[ABOUT THIS TASK]
Each line of the data below holding the word "radical" must be copied.

=== GIVEN DATA ===

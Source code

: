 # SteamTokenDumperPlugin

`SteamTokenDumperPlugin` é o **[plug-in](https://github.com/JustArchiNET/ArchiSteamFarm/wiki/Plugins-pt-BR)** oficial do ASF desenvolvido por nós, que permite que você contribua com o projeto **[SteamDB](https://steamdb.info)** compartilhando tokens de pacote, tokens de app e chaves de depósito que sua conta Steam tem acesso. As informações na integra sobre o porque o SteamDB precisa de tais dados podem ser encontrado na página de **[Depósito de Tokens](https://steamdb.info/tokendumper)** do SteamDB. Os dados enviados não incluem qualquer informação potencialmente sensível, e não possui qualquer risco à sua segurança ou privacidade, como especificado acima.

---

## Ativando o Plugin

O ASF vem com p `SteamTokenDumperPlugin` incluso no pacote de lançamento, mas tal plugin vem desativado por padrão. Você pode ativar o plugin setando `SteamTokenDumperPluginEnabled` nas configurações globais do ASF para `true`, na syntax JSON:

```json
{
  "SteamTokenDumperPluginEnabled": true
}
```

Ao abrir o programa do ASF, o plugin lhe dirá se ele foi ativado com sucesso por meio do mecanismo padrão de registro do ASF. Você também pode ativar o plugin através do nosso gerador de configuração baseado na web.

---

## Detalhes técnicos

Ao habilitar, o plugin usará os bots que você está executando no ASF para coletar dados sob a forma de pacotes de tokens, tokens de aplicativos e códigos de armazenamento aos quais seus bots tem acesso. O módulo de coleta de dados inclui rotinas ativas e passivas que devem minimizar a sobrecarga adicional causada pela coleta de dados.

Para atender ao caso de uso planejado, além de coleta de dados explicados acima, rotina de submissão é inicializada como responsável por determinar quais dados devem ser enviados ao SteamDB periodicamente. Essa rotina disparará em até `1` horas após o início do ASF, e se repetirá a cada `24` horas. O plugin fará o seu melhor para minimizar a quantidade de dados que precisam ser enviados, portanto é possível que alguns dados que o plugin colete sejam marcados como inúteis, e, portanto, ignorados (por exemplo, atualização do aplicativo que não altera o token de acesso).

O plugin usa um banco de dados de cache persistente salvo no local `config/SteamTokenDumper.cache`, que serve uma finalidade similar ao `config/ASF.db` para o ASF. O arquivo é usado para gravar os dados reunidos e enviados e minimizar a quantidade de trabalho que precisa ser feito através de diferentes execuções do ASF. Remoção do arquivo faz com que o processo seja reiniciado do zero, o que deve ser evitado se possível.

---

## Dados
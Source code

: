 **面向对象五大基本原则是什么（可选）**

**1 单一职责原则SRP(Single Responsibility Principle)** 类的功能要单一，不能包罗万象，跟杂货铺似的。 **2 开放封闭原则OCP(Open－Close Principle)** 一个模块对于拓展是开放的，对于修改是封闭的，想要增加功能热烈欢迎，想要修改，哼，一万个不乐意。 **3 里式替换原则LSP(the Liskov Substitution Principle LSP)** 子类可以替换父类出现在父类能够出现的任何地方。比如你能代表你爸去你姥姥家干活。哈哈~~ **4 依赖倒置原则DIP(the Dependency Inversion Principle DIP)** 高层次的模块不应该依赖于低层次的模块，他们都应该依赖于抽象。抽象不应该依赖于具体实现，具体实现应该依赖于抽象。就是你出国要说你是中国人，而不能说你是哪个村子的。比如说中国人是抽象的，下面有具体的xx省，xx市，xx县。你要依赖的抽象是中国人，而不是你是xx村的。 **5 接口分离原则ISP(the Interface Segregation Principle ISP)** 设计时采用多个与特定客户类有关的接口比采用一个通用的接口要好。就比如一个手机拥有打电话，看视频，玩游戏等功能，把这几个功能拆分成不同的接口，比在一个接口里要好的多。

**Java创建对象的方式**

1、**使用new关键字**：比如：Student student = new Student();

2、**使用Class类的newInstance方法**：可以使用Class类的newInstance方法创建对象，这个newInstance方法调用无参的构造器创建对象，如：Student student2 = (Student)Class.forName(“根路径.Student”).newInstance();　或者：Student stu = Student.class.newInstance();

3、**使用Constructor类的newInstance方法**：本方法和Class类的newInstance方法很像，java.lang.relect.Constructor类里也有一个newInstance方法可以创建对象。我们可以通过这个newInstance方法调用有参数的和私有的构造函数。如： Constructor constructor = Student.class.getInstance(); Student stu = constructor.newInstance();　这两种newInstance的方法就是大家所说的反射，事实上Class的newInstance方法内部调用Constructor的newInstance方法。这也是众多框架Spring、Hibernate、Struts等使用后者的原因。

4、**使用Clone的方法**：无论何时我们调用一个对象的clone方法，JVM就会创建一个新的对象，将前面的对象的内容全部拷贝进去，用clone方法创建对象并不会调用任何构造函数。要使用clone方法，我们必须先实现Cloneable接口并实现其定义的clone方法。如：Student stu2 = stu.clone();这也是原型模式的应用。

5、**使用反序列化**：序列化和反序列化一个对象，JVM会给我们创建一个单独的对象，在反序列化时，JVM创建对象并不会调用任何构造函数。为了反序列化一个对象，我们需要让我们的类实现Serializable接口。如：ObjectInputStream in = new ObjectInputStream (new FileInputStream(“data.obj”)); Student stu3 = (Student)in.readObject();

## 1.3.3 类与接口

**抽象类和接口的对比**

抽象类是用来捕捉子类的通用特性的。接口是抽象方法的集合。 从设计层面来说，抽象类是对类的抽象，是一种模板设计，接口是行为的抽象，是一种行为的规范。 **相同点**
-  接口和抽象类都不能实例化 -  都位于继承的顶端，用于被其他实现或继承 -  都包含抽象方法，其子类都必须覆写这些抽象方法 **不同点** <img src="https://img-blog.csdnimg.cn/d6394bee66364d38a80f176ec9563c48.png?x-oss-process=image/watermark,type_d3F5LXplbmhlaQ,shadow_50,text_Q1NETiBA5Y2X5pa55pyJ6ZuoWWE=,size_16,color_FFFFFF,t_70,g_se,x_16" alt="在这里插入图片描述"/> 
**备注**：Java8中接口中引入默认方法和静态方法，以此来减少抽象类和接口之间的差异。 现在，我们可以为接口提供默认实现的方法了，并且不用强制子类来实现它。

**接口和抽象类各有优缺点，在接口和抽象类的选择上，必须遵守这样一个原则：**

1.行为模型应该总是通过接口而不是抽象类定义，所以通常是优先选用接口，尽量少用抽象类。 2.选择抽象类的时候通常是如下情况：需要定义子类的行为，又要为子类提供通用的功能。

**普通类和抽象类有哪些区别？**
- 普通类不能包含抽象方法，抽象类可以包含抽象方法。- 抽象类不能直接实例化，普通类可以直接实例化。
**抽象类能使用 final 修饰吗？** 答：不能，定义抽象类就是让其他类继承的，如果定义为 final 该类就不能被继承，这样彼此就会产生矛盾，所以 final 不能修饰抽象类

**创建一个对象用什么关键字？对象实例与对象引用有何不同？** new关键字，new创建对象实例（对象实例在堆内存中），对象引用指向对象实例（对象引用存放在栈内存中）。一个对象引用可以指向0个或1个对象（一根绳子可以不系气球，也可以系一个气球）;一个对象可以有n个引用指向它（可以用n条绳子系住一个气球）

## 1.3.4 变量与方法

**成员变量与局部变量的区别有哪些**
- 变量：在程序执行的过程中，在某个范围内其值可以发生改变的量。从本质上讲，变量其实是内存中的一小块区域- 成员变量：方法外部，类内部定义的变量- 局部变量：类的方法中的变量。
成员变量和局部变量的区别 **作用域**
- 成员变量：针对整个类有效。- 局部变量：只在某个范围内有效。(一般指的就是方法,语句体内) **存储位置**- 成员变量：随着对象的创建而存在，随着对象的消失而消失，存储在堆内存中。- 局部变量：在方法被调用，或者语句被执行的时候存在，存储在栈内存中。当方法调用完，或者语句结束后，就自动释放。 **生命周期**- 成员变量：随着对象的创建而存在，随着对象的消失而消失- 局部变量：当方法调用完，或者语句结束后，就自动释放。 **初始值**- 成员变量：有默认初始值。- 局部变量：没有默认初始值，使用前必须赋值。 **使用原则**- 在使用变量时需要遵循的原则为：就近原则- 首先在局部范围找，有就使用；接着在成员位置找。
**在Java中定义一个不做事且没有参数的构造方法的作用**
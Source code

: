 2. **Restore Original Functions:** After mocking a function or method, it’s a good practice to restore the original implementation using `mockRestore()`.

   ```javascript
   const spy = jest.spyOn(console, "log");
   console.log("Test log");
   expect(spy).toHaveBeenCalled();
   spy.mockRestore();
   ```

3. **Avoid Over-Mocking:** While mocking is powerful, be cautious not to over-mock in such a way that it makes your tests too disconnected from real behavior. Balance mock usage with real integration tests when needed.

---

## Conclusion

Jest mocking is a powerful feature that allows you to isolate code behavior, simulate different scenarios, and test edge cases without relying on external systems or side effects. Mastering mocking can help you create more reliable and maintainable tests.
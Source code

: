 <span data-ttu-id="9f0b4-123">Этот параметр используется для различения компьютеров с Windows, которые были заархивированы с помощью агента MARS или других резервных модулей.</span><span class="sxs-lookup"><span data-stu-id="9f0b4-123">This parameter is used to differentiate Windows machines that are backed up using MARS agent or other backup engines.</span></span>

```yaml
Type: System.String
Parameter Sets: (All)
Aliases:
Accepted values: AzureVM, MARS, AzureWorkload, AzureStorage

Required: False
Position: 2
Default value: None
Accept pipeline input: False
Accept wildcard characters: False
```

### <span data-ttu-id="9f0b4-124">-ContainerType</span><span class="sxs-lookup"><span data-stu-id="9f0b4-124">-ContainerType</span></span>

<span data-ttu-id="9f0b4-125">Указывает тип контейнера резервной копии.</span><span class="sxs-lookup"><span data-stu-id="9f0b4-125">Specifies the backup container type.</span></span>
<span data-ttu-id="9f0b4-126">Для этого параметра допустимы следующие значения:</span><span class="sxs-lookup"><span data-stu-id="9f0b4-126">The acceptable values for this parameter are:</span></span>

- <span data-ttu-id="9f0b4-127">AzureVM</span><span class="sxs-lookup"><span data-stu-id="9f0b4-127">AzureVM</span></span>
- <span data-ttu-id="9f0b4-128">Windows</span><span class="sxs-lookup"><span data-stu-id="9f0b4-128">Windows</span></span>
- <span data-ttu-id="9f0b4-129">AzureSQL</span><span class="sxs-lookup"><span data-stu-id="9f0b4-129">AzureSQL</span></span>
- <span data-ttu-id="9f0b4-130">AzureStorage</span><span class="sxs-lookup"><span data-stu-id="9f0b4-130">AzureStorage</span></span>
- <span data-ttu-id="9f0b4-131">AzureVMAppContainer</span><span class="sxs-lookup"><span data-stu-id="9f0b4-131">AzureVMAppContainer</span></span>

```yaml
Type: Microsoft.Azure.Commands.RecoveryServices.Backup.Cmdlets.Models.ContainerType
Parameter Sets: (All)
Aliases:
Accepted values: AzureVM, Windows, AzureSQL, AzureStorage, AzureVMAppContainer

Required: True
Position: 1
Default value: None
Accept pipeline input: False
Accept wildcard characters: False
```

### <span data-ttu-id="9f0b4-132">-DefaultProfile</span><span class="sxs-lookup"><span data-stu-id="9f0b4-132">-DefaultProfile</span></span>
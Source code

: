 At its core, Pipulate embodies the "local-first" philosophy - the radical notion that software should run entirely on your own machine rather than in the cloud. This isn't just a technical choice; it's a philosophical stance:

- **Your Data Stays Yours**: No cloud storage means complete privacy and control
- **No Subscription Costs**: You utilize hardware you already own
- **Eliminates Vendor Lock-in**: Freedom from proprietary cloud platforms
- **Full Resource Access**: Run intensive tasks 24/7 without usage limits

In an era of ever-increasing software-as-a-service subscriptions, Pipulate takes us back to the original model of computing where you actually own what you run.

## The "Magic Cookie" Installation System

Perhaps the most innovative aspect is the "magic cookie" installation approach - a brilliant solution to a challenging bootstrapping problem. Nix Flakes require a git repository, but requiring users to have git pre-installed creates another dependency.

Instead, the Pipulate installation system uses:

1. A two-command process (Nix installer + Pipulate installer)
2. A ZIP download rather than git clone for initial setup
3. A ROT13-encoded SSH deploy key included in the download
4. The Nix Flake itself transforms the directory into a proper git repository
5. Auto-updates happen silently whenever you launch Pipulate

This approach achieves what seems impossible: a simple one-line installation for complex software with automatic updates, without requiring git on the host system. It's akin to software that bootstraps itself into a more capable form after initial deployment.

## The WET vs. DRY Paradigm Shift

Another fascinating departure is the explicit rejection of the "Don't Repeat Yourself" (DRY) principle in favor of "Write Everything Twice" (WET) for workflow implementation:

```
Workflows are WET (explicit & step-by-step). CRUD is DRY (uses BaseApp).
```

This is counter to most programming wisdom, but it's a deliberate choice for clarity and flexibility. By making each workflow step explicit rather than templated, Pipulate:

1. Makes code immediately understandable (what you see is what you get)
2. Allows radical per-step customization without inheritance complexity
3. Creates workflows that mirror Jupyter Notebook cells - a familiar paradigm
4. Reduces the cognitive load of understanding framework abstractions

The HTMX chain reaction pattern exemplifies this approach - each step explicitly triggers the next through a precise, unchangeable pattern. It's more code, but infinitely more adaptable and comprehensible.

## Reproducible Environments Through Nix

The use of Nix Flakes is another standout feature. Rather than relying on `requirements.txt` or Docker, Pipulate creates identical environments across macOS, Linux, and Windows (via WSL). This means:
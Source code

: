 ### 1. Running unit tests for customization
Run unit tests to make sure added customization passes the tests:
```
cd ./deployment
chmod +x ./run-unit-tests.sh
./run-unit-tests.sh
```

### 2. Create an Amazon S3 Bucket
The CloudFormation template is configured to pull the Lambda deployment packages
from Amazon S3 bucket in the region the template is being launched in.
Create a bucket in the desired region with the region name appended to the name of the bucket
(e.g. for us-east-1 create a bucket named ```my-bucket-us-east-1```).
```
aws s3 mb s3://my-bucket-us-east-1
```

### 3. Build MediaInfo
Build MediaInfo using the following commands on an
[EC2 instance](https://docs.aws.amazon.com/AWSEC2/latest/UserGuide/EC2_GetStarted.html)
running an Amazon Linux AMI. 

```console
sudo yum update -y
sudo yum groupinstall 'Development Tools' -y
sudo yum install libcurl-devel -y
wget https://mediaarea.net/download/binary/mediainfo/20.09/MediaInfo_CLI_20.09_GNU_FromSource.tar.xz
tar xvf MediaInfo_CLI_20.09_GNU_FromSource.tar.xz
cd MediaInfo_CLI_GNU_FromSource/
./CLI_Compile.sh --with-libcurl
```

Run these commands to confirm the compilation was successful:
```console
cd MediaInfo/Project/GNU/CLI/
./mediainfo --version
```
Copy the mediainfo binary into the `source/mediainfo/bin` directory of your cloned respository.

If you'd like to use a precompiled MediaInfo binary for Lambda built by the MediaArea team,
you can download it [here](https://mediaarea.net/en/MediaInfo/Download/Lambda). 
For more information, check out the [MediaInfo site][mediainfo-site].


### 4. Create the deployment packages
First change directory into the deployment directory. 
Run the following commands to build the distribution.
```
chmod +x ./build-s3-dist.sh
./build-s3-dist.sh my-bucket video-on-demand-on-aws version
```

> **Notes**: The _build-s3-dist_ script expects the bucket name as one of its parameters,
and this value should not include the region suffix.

===

[RESPONSE TO THIS TASK]
: At its core, Pipulate embodies the "local-first" philosophy - the radical notion that software should run entirely on your own machine rather than in the cloud. This isn't just a technical choice; it's a philosophical stance:
2. Allows radical per-step customization without inheritance complexity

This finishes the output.